As well as promoting new field developments, which are expected to account for an estimated 40% production by 2018, the proposed new measures aim to catalyse much needed fiscal change in the sector.
This includes the introduction of an exploration tax credit and an investment allowance, as well as a reduction in the headline rate of tax in the North Sea.
The Scottish Government, in conjunction with key Scottish oil and gas industry leaders, has pinpointed the current fiscal policy as the number one reason for the stagnating exploration activity.
What’s agreed by all parties, political and commercial, is the North Sea remains a rich and plentiful source of oil – as well as employment.
According to the government, this means there is ample room for development and innovation – and it’s anticipated the proposed changes to policy will allow for a significant increase in exploration, particularly through the boost to emerging and smaller or medium-sized companies, who cannot presently enjoy the benefits of tax relief.

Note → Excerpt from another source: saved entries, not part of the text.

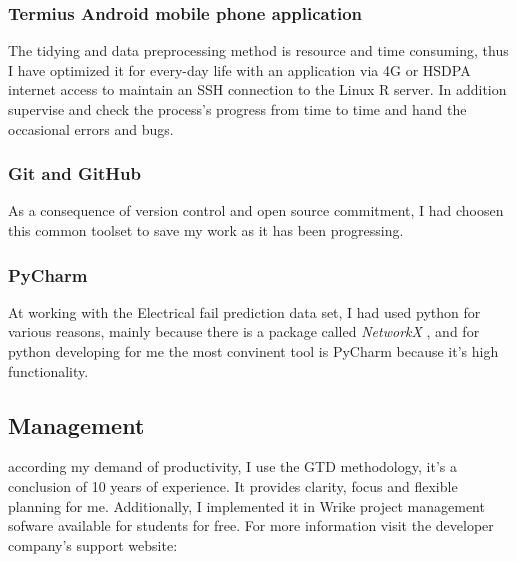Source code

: 			\subsubsection{Termius Android mobile phone application}
The tidying and data preprocessing method is resource and time consuming, thus I have optimized it for every-day life with an application via 4G or HSDPA internet access to maintain an SSH connection to the Linux R server. In addition supervise and check the process's progress from time to time and hand the occasional errors and bugs.
\cite{Termius}
			\subsubsection{Git and GitHub}
As a consequence of version control and open source commitment, I had choosen this common toolset to save my work as it has been progressing.
\cite{Github}
			\subsubsection{PyCharm}
At working with the Electrical fail prediction data set, I had used python for various reasons, mainly because there is a package called \textit{NetworkX} \cite{NetworkX}, and for python developing for me the most convinent tool is PyCharm because it's high functionality.
\cite{PyCharm}	
		\subsection{Management}
according my demand of productivity, I use the GTD\cite{GTD} methodology, it's a conclusion of 10 years of experience. It provides clarity, focus and flexible planning for me. Additionally, I implemented it in Wrike \cite{WRIKE} project management sofware available for students for free. For more information visit the developer company's support website: \cite{WRIKE_for_students}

Norway is cited often as an exemplary model of how fiscal change can lead to prosperity in the oil and gas sector (incidentally, it’s also cited as the best place to see the Aurora Borealis but my Aunty B spent a week there: nothing! Not so much as a flickering bulb!)
Here the provision of an exploration tax credit has shown to have significantly increased exploration activity by existing companies, as well as emerging companies.
The Scottish government says it is optimistic we can emulate the successful model, which has seen exploration wells increase fourfold in just three years.
As always, the proof of the pudding will be in the scoffing; meanwhile, if this is all getting a bit too political, let’s get back to the fun stuff with a rundown of how all of this oil exploration will actually work!
Getting to the good stuff will need exploration, investment and new jobs.
Davey knows the drill!
When it comes to finding the good stuff, shock waves don’t always cut it (that’s sonic charges, not your hair gel).
So at some point we’re going to have to drill to know if we’ll have oil on our hands.
A mobile platform will perform this exploratory work – some of these facilities are ship-based, others have to be helped into place by a tow vessel.
Geologists – these people are easy to spot: they keep a pet rock in their top pocket and make jokes using the words gneiss and cleavage – drill to obtain a core sample for signs of petroleum, which they call a show (if you do move into this sector, you might want to make sure you get out more!).
Once a show has occurred, drilling stops and the geologists get together around a bunsen burner to perform tests to make sure oil quality and quantity are sufficient to justify further action. They may also make some more jokes about “slaty cleavage”.
They may also drill more wells to substantiate their, often ‘astonishing’, findings.
The final analysis is done on calculators: geologists usually have these embedded in their old school rulers.
Having established the worth of a deposit, it’s time to drill a production well and begin harvesting vast and untold riches.